Polish Vegetable Soup with “Torn” Dumplings

Bowl of Polish Vegetable soup
Bowl of Polish Vegetable soup

Comfort Food in a bowl

This Polish Vegetable Soup is just comfort in a bowl. My grandmother was from a small village in what is now Belarus. Her family had a lot of cultural Polish roots, as the area was sometimes Polish and sometimes Russian controlled. The food I remember from her house had a frequently Polish-Jewish heritage to it.

This recipe originally came from a cookbook called “Healthy Jewish Cooking” by Steven Raichlen. I have had this cookbook for a long time. Prior to our celiac diagnosis and changing our diet to be gluten-free, I made many recipes out of this cookbook. When we had to switch our diet, I missed some of our favorite recipes from this cookbook.

Making the original recipe gluten-free and easily dairy-free

I was able to make some changes to the recipe and adapt it for our Gluten-free and dairy-free needs. If you need it to be completely dairy-free, just use olive oil for the butter (or your preference of dairy-free fats). If you can’t have coconut milk (what I use for a sour cream alternative), you can use any dairy-free milk alternative.

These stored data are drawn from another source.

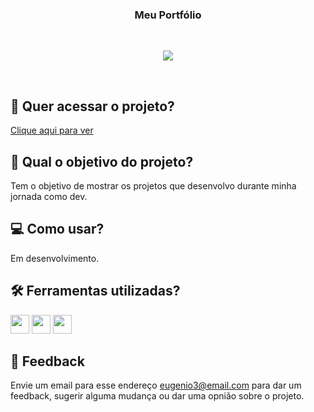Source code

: <h3 align="center">
 Meu Portfólio
</h3>
  
<br>
<p align="center">
<img src="https://img.shields.io/badge/status-em%20desenvolvimento-orange?style=for-the-badge"/>
</p>
<br>

## 🔗 Quer acessar o projeto?

[Clique aqui para ver](https://eugenio-cyber.github.io/cubos-flix-api/)

## 🏹 Qual o objetivo do projeto?

Tem o objetivo de mostrar os projetos que desenvolvo durante minha jornada como dev.

## 💻 Como usar?

Em desenvolvimento.

## 🛠️ Ferramentas utilizadas?

<div>
  <img height=30 src="https://img.shields.io/badge/HTML5-E34F26?style=for-the-badge&logo=html5&logoColor=white">
  <img height=30 src="https://img.shields.io/badge/CSS3-1572B6?style=for-the-badge&logo=css3&logoColor=white">
  <img height=30 src="https://img.shields.io/badge/JavaScript-F7DF1E?style=for-the-badge&logo=javascript&logoColor=black">
</div>

## 💬 Feedback

Envie um email para esse endereço <eugenio3@email.com> para dar um feedback, sugerir alguma mudança ou dar uma opnião sobre o projeto.
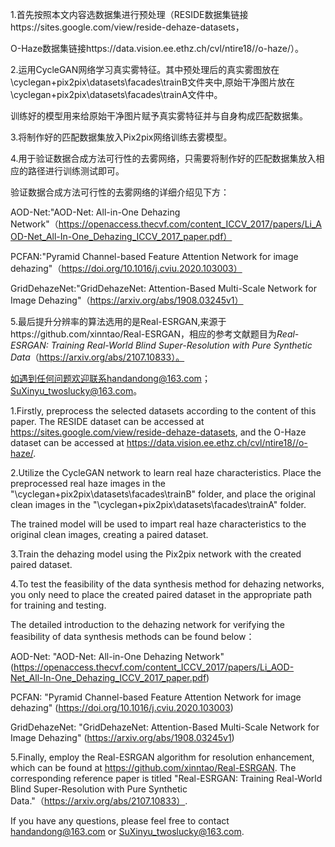 1.首先按照本文内容选数据集进行预处理（RESIDE数据集链接https://sites.google.com/view/reside-dehaze-datasets，

O-Haze数据集链接https://data.vision.ee.ethz.ch/cvl/ntire18//o-haze/）。

2.运用CycleGAN网络学习真实雾特征。其中预处理后的真实雾图放在\cyclegan+pix2pix\datasets\facades\trainB文件夹中,原始干净图片放在\cyclegan+pix2pix\datasets\facades\trainA文件中。

训练好的模型用来给原始干净图片赋予真实雾特征并与自身构成匹配数据集。

3.将制作好的匹配数据集放入Pix2pix网络训练去雾模型。

4.用于验证数据合成方法可行性的去雾网络，只需要将制作好的匹配数据集放入相应的路径进行训练测试即可。

验证数据合成方法可行性的去雾网络的详细介绍见下方：

AOD-Net:"AOD-Net: All-in-One Dehazing Network"（https://openaccess.thecvf.com/content_ICCV_2017/papers/Li_AOD-Net_All-In-One_Dehazing_ICCV_2017_paper.pdf）

PCFAN:"Pyramid Channel-based Feature Attention Network for image dehazing"（https://doi.org/10.1016/j.cviu.2020.103003）

GridDehazeNet:"GridDehazeNet: Attention-Based Multi-Scale Network for Image Dehazing"（https://arxiv.org/abs/1908.03245v1）

5.最后提升分辨率的算法选用的是Real-ESRGAN,来源于https://github.com/xinntao/Real-ESRGAN，相应的参考文献题目为*Real-ESRGAN: Training Real-World Blind Super-Resolution with Pure Synthetic Data*（https://arxiv.org/abs/2107.10833）。

如遇到任何问题欢迎联系handandong@163.com；SuXinyu_twoslucky@163.com。



1.Firstly, preprocess the selected datasets according to the content of this paper. The RESIDE dataset can be accessed at https://sites.google.com/view/reside-dehaze-datasets, and the O-Haze dataset can be accessed at https://data.vision.ee.ethz.ch/cvl/ntire18//o-haze/.

2.Utilize the CycleGAN network to learn real haze characteristics. Place the preprocessed real haze images in the "\cyclegan+pix2pix\datasets\facades\trainB" folder, and place the original clean images in the "\cyclegan+pix2pix\datasets\facades\trainA" folder. 

The trained model will be used to impart real haze characteristics to the original clean images, creating a paired dataset.

3.Train the dehazing model using the Pix2pix network with the created paired dataset.

4.To test the feasibility of the data synthesis method for dehazing networks, you only need to place the created paired dataset in the appropriate path for training and testing.

The detailed introduction to the dehazing network for verifying the feasibility of data synthesis methods can be found below：

AOD-Net: "AOD-Net: All-in-One Dehazing Network" (https://openaccess.thecvf.com/content_ICCV_2017/papers/Li_AOD-Net_All-In-One_Dehazing_ICCV_2017_paper.pdf)

PCFAN: "Pyramid Channel-based Feature Attention Network for image dehazing" (https://doi.org/10.1016/j.cviu.2020.103003)

GridDehazeNet: "GridDehazeNet: Attention-Based Multi-Scale Network for Image Dehazing" (https://arxiv.org/abs/1908.03245v1)

5.Finally, employ the Real-ESRGAN algorithm for resolution enhancement, which can be found at https://github.com/xinntao/Real-ESRGAN. The corresponding reference paper is titled "Real-ESRGAN: Training Real-World Blind Super-Resolution with Pure Synthetic Data."（https://arxiv.org/abs/2107.10833）.

If you have any questions, please feel free to contact handandong@163.com or SuXinyu_twoslucky@163.com.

The dumpling dough is easy to make Gluten-free by using an all-purpose gluten-free flour blend. I do find it takes a bit more water than the original recipe called for and a bit longer cooking time for the dumplings. I used my Gluten-free flour blend and added a bit of xanthan gum.

The video below shows exactly how I make it and I discuss the ingredients and method. I did make a 1.5 times batch in the video, but I discuss what amounts the original recipe called for. If you have questions, feel free to ask in the comments.

I want people to realize you can still have many of your favorite foods, just have to develop a way to make them Gluten-free, or dairy-free, etc. It isn’t really difficult once you realize what the ingredients accomplish in a recipe and how you can substitute something else that will do the same.